Blue blood and rosettes of high-class Camerons

Were David Cameron ever to become Prime Minister, he and his wife Samantha would be the most aristocratic occupants of Downing Street in more than 40 years. Michael Rhodes and Political Editor Simon McGee report.

BLUE may be the colour of David Cameron's political allegiance – but it is also the colour of the blood that flows through his and his wife's veins.

The Yorkshire Post can reveal that there is far more to the Conservative leadership frontrunner's privileged background than just Eton and Oxford.

The would-be next Tory Premier and his "First Lady" are both descended from Kings of England – Mr Cameron from the House of Tudor and his wife from the Merrie Monarch Charles II.

Not since Sir Alec Douglas-Home, the last Eton and Oxford- educated Prime Minister, who was born a Scottish earl and occupied Number 10 for just a year until 1964, has there been anyone with a shot at the top job with such a lineage.

Seventeen generations separate David Cameron from his ancestor Henry VII, founder of the House of Tudor, a dynasty that ruled until 1603 and whose descendants reign today.
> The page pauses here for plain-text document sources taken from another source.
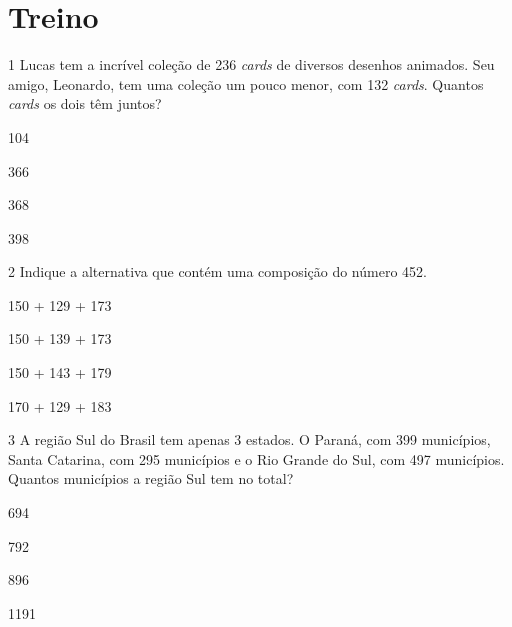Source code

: 

\pagebreak
\section*{Treino}

\num{1} Lucas tem a incrível coleção de 236 \emph{cards} de diversos desenhos
animados. Seu amigo, Leonardo, tem uma coleção um pouco menor, com 132
\emph{cards}. Quantos \emph{cards} os dois têm juntos?

\begin{escolha}[itemsep=-5pt]
\item 104

\item 366

\item 368

\item 398
\end{escolha}

\num{2} Indique a alternativa que contém uma composição do número 452.

\begin{escolha}[itemsep=-5pt]
\item 150 + 129 + 173

\item 150 + 139 + 173

\item 150 + 143 + 179

\item 170 + 129 + 183
\end{escolha}


\num{3} A região Sul do Brasil tem apenas 3 estados. O Paraná, com 399
municípios, Santa Catarina, com 295 municípios e o Rio Grande do Sul, com
497 municípios. Quantos municípios a região Sul tem no total?

\begin{escolha}[itemsep=-5pt]
\item 694

\item 792

\item 896

\item 1191
\end{escolha}

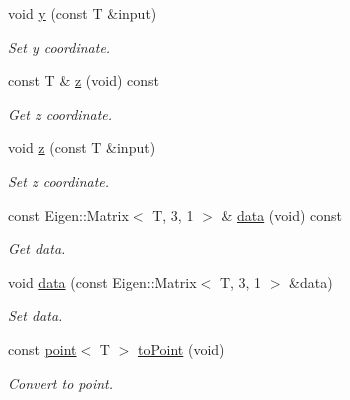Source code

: \begin{DoxyCompactItemize}
void \hyperlink{classddd_1_1row_object_aeb7d81b5fcffd7d8a17fea5b85c37b43}{y} (const T \&input)
\begin{DoxyCompactList}\small\item\em Set y coordinate. \end{DoxyCompactList}\item 
\mbox{\label{classddd_1_1row_object_a8d1d3c3217a0ac951f90e39d980faef4}} 
const T \& \hyperlink{classddd_1_1row_object_a8d1d3c3217a0ac951f90e39d980faef4}{z} (void) const
\begin{DoxyCompactList}\small\item\em Get z coordinate. \end{DoxyCompactList}\item 
void \hyperlink{classddd_1_1row_object_a42c5766595f9ccb58435d97b8a9e0612}{z} (const T \&input)
\begin{DoxyCompactList}\small\item\em Set z coordinate. \end{DoxyCompactList}\item 
\mbox{\label{classddd_1_1row_object_a30e3d89f19ec4001c9e70d0faaa6c579}} 
const Eigen\+::\+Matrix$<$ T, 3, 1 $>$ \& \hyperlink{classddd_1_1row_object_a30e3d89f19ec4001c9e70d0faaa6c579}{data} (void) const
\begin{DoxyCompactList}\small\item\em Get data. \end{DoxyCompactList}\item 
void \hyperlink{classddd_1_1row_object_ae90cbcdfbe32788d18f051a78f8188a6}{data} (const Eigen\+::\+Matrix$<$ T, 3, 1 $>$ \&data)
\begin{DoxyCompactList}\small\item\em Set data. \end{DoxyCompactList}\item 
\mbox{\label{classddd_1_1row_object_a760b84053c4b923e060dae45a9284856}} 
const \hyperlink{classddd_1_1point}{point}$<$ T $>$ \hyperlink{classddd_1_1row_object_a760b84053c4b923e060dae45a9284856}{to\+Point} (void)
\begin{DoxyCompactList}\small\item\em Convert to point. \end{DoxyCompactList}\item 
\mbox{\label{classddd_1_1row_object_a59fbb28dfc75528f20a0032f6a7bdccd}} 

\end{DoxyCompactItemize}
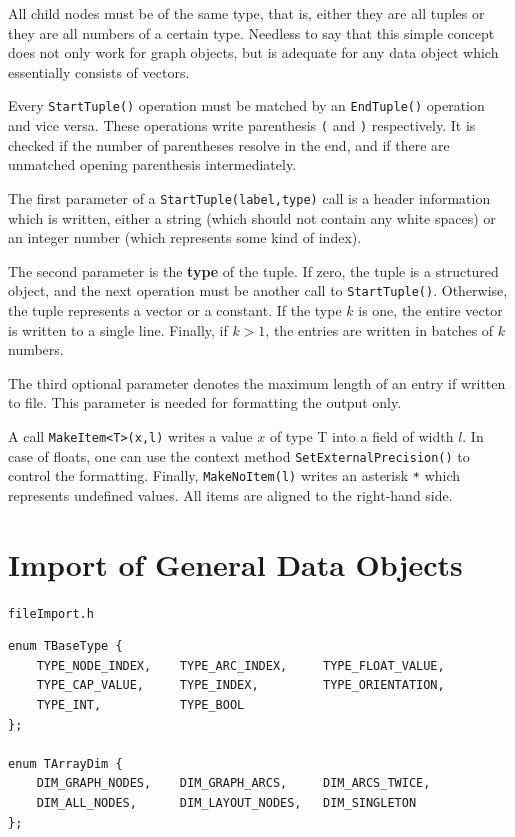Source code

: \documentclass[a4paper,11pt,twoside]{book}
\begin{document}
\begin{multicols}{2}
All child nodes must be of the same type, that is, either they are all tuples
or they are all numbers of a certain type. Needless to say that this simple
concept does not only work for graph objects, but is adequate for any data
object which essentially consists of vectors.

Every \verb/StartTuple()/ operation must be matched by an \verb/EndTuple()/
operation and vice versa. These operations write parenthesis \verb/(/ and
\verb/)/ respectively. It is checked if the number of parentheses resolve
in the end, and if there are unmatched opening parenthesis intermediately.

The first parameter of a \verb/StartTuple(label,type)/ call is a header
information which is written, either a string (which should not contain any
white spaces) or an integer number (which represents some kind of index).

The second parameter is the {\bf type} of the
tuple. If zero, the tuple is a structured object, and the next operation must be another call to
\verb/StartTuple()/. Otherwise, the tuple represents a vector or a constant.
If the type $k$ is one, the entire vector is written to a single line.
Finally, if $k>1$, the entries are written in batches of $k$ numbers.

The third optional parameter denotes the maximum length of an entry if written
to file. This parameter is needed for formatting the output only.

A call \verb/MakeItem<T>(x,l)/ writes a value $x$ of type T into a field of width
$l$. In case of floats, one can use the context method \verb/SetExternalPrecision()/
to control the formatting. Finally, \verb/MakeNoItem(l)/ writes an asterisk \verb/*/
which represents undefined values. All items are aligned to the right-hand side.



\section{Import of General Data Objects}
\myinclude\verb/fileImport.h/
\begin{mymethods}
\begin{verbatim}
enum TBaseType {
    TYPE_NODE_INDEX,    TYPE_ARC_INDEX,     TYPE_FLOAT_VALUE,
    TYPE_CAP_VALUE,     TYPE_INDEX,         TYPE_ORIENTATION,
    TYPE_INT,           TYPE_BOOL
};

enum TArrayDim {
    DIM_GRAPH_NODES,    DIM_GRAPH_ARCS,     DIM_ARCS_TWICE,
    DIM_ALL_NODES,      DIM_LAYOUT_NODES,   DIM_SINGLETON
};


\end{verbatim}
\end{mymethods}
\end{multicols}
\end{document}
Tudor united the houses of York and Lancaster by marrying Elizabeth of York, daughter of Edward IV, and Mr Cameron descends from their daughter, Mary, who married Charles Brandon, Duke of Suffolk.

The aristocrats in Mr Cam-eron's blood line include numerous dukes and earls, including the Herbert Earls of Carnarvon.

His cousin, the unfortunate 5th Earl of Carnarvon, was the Egyptologist who entered Tutan-khamun's tomb in 1922 and was dead within months – some say from the curse of the Pharoah.

He is also related to the Feilding Earls of Denbigh and Desmond, and hence kin of Henry Fielding, author of The History of Tom Jones and Amelia.

Mr Cameron's maternal great-grandfather was Sir William Mount, 1st Baronet, a Conservative MP for Newbury 1900-06 and 1910-1918, and his grandfather, another Sir William, the 2nd Baronet, was also a Tory MP.

But it is not only Mr Cameron's family that has such a colourful and long-standing history. His wife Samantha may have a tattoo and come from Scunthorpe, but she is just as blue-blooded.

Her father Sir Reginald Sheffield 8th Baronet, squire of Normanby Park, Lincolnshire, was appointed a deputy lieutenant for what was then Humberside in 1985.

Mrs Cameron's mother is the 1960s "It Girl" Annabel Jones, who divorced from Sir Reggie when Samantha was a child.

She went on to marry Tory peer Viscount Astor, son of the 3rd Viscount of Cliveden. His home was at the centre of the 1963 Profumo scandal, which helped bring down Douglas-Home's government.

Mrs Cameron's paternal grandmother was the late Nancie Sheffield, owner of the magnificent Sutton Park, at Sutton-in-the-Forest, near York, and through her Samantha descends from Charles II and Nell Gwyn.

Her ancestors and relatives include a variety of dukes and barons and her maternal grandmother, Pandora Jones, was a god-daughter of the Duke of Windsor, formerly Edward VIII.

Working class Davis says he wants social justice

Leadership hopeful David Davis said his working class credentials made him the real Tory champion of social justice.

Old Etonian rival David Cameron has accused Mr Davis of running a "right-wing, core vote" strategy that will leave the party stranded in Opposition.

But the shadow home secretary vowed to "fight tirelessly for social justice to be at the heart of the Conservative agenda".

"I grew up on a council estate. I went to a local state school. But I was lucky. It was a good school, the teachers were good, I was able to make use of that," he said.

"A lot of kids who live there now haven't got that option and I really want to make sure that that is available to everybody."

Mr Davis also made a fresh dig at the shadow education secretary, saying: "We have got to be principled, very straightforward, what-you-see-is-what-you-get, less media manipulation, less obsession with image, bluntly, all those things I think I characterise."

Both men will make speeches today in a critical phase of the contest immediately after postal ballots have been sent out to the 300,000 party members.

Although Mr Davis has made up some ground since a Question Time debate he was widely judged to have won, Mr Cameron, 39, remains the clear front-runner.

However, he admitted his wife Doreen was "mildly nervous" about the prospect of being thrust into the spotlight.